CLXXXIII.A Month From Tomorrow -
It’s that moment when I allow myself to “lose control.” I eat my weight in all-Natural nut butter in the evening and early morning hours. That moment when my bowels are so backed up and my caloric intake so high, that night sweats set in when during the daytime hours, my low-body weight makes me susceptible to feeling chills, and having painful gashes from cracking dry skin, exacerbated by late fall elements.
I wake up at 5 on the Sunday morning of Thanksgiving weekend, feeling all at once regretful, proud, without anxiety from not having eaten enough but also anxiety from having eaten too much.
I come downstairs with a plan: eat regularly scheduled breakfast early on, have the remnants of nut butter that I should have had for lunch anyway but without the accompanying Icelandic Skyr and granola. Then, have a light dinner- falling below the caloric intake I should be consuming - something egg-centric. Eggs are my comfort food - carb-absent lean protein with satiating fat from a decadent runny yolk. Then watermelon and continue on as if nothing had transpired last night and this morning. I’m trying to undo that which can’t be undone. But just as we cannot achieve perfection, we similarly can come close to achieving something.
I have begun to embrace recovery which is mainly a disguise for “gaining weight.” I am trying to show myself grace. I have taken on my first real job- minimum wage - but it is my form of self-care. I am in high fashion. I am around aesthetically beautiful things all day long and am viewed as a reflection of these things. I am thought of as beautiful and I feel somewhat beautiful as well despite all the feelings of fat and possibly flab that may develop with recovery from anorexia.

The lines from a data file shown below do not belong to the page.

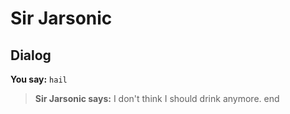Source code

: # Sir Jarsonic


## Dialog

**You say:** `hail`



>**Sir Jarsonic says:** I don't think I should drink anymore.
end
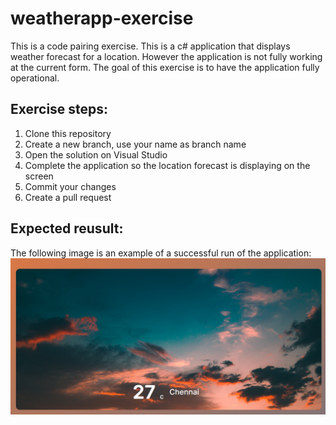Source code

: # weatherapp-exercise
This is a code pairing exercise. This is a c# application that displays weather forecast for a location. However the application is not fully working at the current form. The goal of this exercise is to have the application fully operational.

## Exercise steps:
1. Clone this repository
2. Create a new branch, use your name as branch name
3. Open the solution on Visual Studio
4. Complete the application so the location forecast is displaying on the screen
5. Commit your changes
6. Create a pull request

## Expected reusult:
The following image is an example of a successful run of the application:
![Successful execution](./WeatherExample.png)
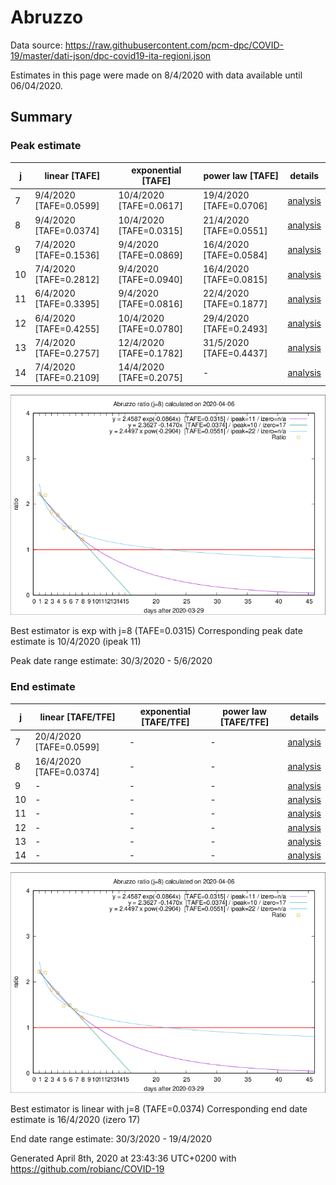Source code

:# Abruzzo


Data source: https://raw.githubusercontent.com/pcm-dpc/COVID-19/master/dati-json/dpc-covid19-ita-regioni.json

Estimates in this page were made on 8/4/2020 with data available until 06/04/2020.


## Summary 

### Peak estimate 
|j|linear [TAFE]|exponential [TAFE]|power law [TAFE]|details|
|---|----|-----------|---------|-------|
|7|9/4/2020 [TAFE=0.0599]|10/4/2020 [TAFE=0.0617]|19/4/2020 [TAFE=0.0706]|[analysis](COVID-19_abruzzo_j7_2020-04-06.md)|
|8|9/4/2020 [TAFE=0.0374]|10/4/2020 [TAFE=0.0315]|21/4/2020 [TAFE=0.0551]|[analysis](COVID-19_abruzzo_j8_2020-04-06.md)|
|9|7/4/2020 [TAFE=0.1536]|9/4/2020 [TAFE=0.0869]|16/4/2020 [TAFE=0.0584]|[analysis](COVID-19_abruzzo_j9_2020-04-06.md)|
|10|7/4/2020 [TAFE=0.2812]|9/4/2020 [TAFE=0.0940]|16/4/2020 [TAFE=0.0815]|[analysis](COVID-19_abruzzo_j10_2020-04-06.md)|
|11|6/4/2020 [TAFE=0.3395]|9/4/2020 [TAFE=0.0816]|22/4/2020 [TAFE=0.1877]|[analysis](COVID-19_abruzzo_j11_2020-04-06.md)|
|12|6/4/2020 [TAFE=0.4255]|10/4/2020 [TAFE=0.0780]|29/4/2020 [TAFE=0.2493]|[analysis](COVID-19_abruzzo_j12_2020-04-06.md)|
|13|7/4/2020 [TAFE=0.2757]|12/4/2020 [TAFE=0.1782]|31/5/2020 [TAFE=0.4437]|[analysis](COVID-19_abruzzo_j13_2020-04-06.md)|
|14|7/4/2020 [TAFE=0.2109]|14/4/2020 [TAFE=0.2075]|-|[analysis](COVID-19_abruzzo_j14_2020-04-06.md)|

![best peak estimate](COVID-19_abruzzo_j8_2020-04-06.png)

Best estimator is exp with j=8 (TAFE=0.0315)
Corresponding peak date estimate is 10/4/2020 (ipeak 11)


Peak date range estimate: 30/3/2020 - 5/6/2020

### End estimate 
|j|linear [TAFE/TFE]|exponential [TAFE/TFE]|power law [TAFE/TFE]|details|
|---|----|-----------|---------|-------|
|7|20/4/2020 [TAFE=0.0599]|-|-|[analysis](COVID-19_abruzzo_j7_2020-04-06.md)|
|8|16/4/2020 [TAFE=0.0374]|-|-|[analysis](COVID-19_abruzzo_j8_2020-04-06.md)|
|9|-|-|-|[analysis](COVID-19_abruzzo_j9_2020-04-06.md)|
|10|-|-|-|[analysis](COVID-19_abruzzo_j10_2020-04-06.md)|
|11|-|-|-|[analysis](COVID-19_abruzzo_j11_2020-04-06.md)|
|12|-|-|-|[analysis](COVID-19_abruzzo_j12_2020-04-06.md)|
|13|-|-|-|[analysis](COVID-19_abruzzo_j13_2020-04-06.md)|
|14|-|-|-|[analysis](COVID-19_abruzzo_j14_2020-04-06.md)|

![best zero estimate](COVID-19_abruzzo_j8_2020-04-06.png)

Best estimator is linear with j=8 (TAFE=0.0374)
Corresponding end date estimate is 16/4/2020 (izero 17)


End date range estimate: 30/3/2020 - 19/4/2020

Generated April 8th, 2020 at 23:43:36 UTC+0200 with https://github.com/robianc/COVID-19
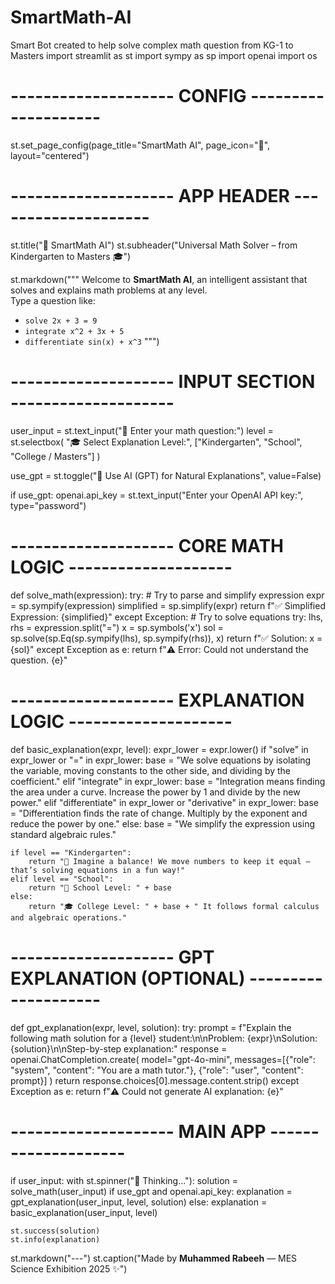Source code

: # SmartMath-AI
Smart Bot created to help solve complex math question from KG-1 to Masters
import streamlit as st
import sympy as sp
import openai
import os

# -------------------- CONFIG --------------------
st.set_page_config(page_title="SmartMath AI", page_icon="🤖", layout="centered")

# -------------------- APP HEADER --------------------
st.title("🤖 SmartMath AI")
st.subheader("Universal Math Solver – from Kindergarten to Masters 🎓")

st.markdown("""
Welcome to **SmartMath AI**, an intelligent assistant that solves and explains math
problems at any level.  
Type a question like:
- `solve 2x + 3 = 9`
- `integrate x^2 + 3x + 5`
- `differentiate sin(x) + x^3`
""")

# -------------------- INPUT SECTION --------------------
user_input = st.text_input("🧮 Enter your math question:")
level = st.selectbox(
    "🎓 Select Explanation Level:",
    ["Kindergarten", "School", "College / Masters"]
)

use_gpt = st.toggle("💬 Use AI (GPT) for Natural Explanations", value=False)

if use_gpt:
    openai.api_key = st.text_input("Enter your OpenAI API key:", type="password")

# -------------------- CORE MATH LOGIC --------------------
def solve_math(expression):
    try:
        # Try to parse and simplify expression
        expr = sp.sympify(expression)
        simplified = sp.simplify(expr)
        return f"✅ Simplified Expression: {simplified}"
    except Exception:
        # Try to solve equations
        try:
            lhs, rhs = expression.split("=")
            x = sp.symbols('x')
            sol = sp.solve(sp.Eq(sp.sympify(lhs), sp.sympify(rhs)), x)
            return f"✅ Solution: x = {sol}"
        except Exception as e:
            return f"⚠️ Error: Could not understand the question. {e}"

# -------------------- EXPLANATION LOGIC --------------------
def basic_explanation(expr, level):
    expr_lower = expr.lower()
    if "solve" in expr_lower or "=" in expr_lower:
        base = "We solve equations by isolating the variable, moving constants to the other side, and dividing by the coefficient."
    elif "integrate" in expr_lower:
        base = "Integration means finding the area under a curve. Increase the power by 1 and divide by the new power."
    elif "differentiate" in expr_lower or "derivative" in expr_lower:
        base = "Differentiation finds the rate of change. Multiply by the exponent and reduce the power by one."
    else:
        base = "We simplify the expression using standard algebraic rules."

    if level == "Kindergarten":
        return "🧸 Imagine a balance! We move numbers to keep it equal — that’s solving equations in a fun way!"
    elif level == "School":
        return "📘 School Level: " + base
    else:
        return "🎓 College Level: " + base + " It follows formal calculus and algebraic operations."

# -------------------- GPT EXPLANATION (OPTIONAL) --------------------
def gpt_explanation(expr, level, solution):
    try:
        prompt = f"Explain the following math solution for a {level} student:\n\nProblem: {expr}\nSolution: {solution}\n\nStep-by-step explanation:"
        response = openai.ChatCompletion.create(
            model="gpt-4o-mini",
            messages=[{"role": "system", "content": "You are a math tutor."},
                      {"role": "user", "content": prompt}]
        )
        return response.choices[0].message.content.strip()
    except Exception as e:
        return f"⚠️ Could not generate AI explanation: {e}"

# -------------------- MAIN APP --------------------
if user_input:
    with st.spinner("🧠 Thinking..."):
        solution = solve_math(user_input)
        if use_gpt and openai.api_key:
            explanation = gpt_explanation(user_input, level, solution)
        else:
            explanation = basic_explanation(user_input, level)

    st.success(solution)
    st.info(explanation)

st.markdown("---")
st.caption("Made by **Muhammed Rabeeh** — MES Science Exhibition 2025 ✨")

Before work, I lay out my outfit on my bed, color and pattern coordinating separates, scarves, kerchiefs, shawls, and purses, socks and shoes. I spray my discontinued, tracked down Jo Malone fragrance in Saffron, it’s intensity kept safely in a dark black bottle that I was hell-bent on saving. I swab on my lips my Yves Saint Laurent lip stains instead of my CoverGirl products.
I have shopped more than ever, investing in high-quality pieces. I am showing myself self-love. I am attempting to feel good about myself in spite of the disgust and grotesque feeling for having eaten as much as I have, for finally gaining a smidgen of weight, with a good 30 pounds left to go.
I light a Blueberry Sugar candle to offset the remnants of my nut butter binge. I try to walk in circles around my kitchen and dining room, attempting to side step creaks in the hardwood floors and step in tandem to the generated central heat. Though I am trying to work off something- I’m not trying too hard.
I head up to my bedroom and lay out a pin-striped lightweight button-down shirt with “100” embroidered on the chest. I am attempting to feel “100,” and not like crap-how I truly feel. This will be tucked into a pair of gray straight-legged pants that waver between a gray and mauve, and has a tie belt around the waist. Next, I grab my lace gray bra and a striped brief-panty in a blue-gray. I take out a pair of knee-high gray socks. Lastly, after at least 30-minutes of idle, non-caloric burning debriefing with the contents of my closet, I decide on a multicolored floral kerchief to keep wound tightly around my neck- it is in an array of burnt orange amber, navy blue, and white.
I am expected to eat more and more each day and move less and less, in turn making me feel less and less worthy of anything. If I could work everyday, I would. If I could stay out of my house, I would. And so I devise a way to stay out longer. I want to leave early so that I can first pick up watermelon for later, then head to the job, possibly pick up coffee to fill me up and generate heat and energy since I’ll be outside and nothing opens until noon.
It’s some days later now- I have only had one day off this week and that one day was hell. I took up an extra shift, devised my outfit and spread my charm to whomever I encountered: be it as a personal stylist, a confidante, or a sisterly mentor. I feel part of a sorority at my workplace - everyone older; some ever so slightly and other more so; and one or two younger. And without my period for over two years, or curves, I feel more womanly than ever and I feel like a mentally strong women- one who doesn’t compare or envy, but instead, one who lifts up, supports, recognizes others’ beauty without forgetting my own.
Do you have a boyfriend? I was asked by my manager - the one male in the entire company. I replied negatively. He said, “this will be your year- I can feel it,” referring to exactly one month from tomorrow. That will be my year.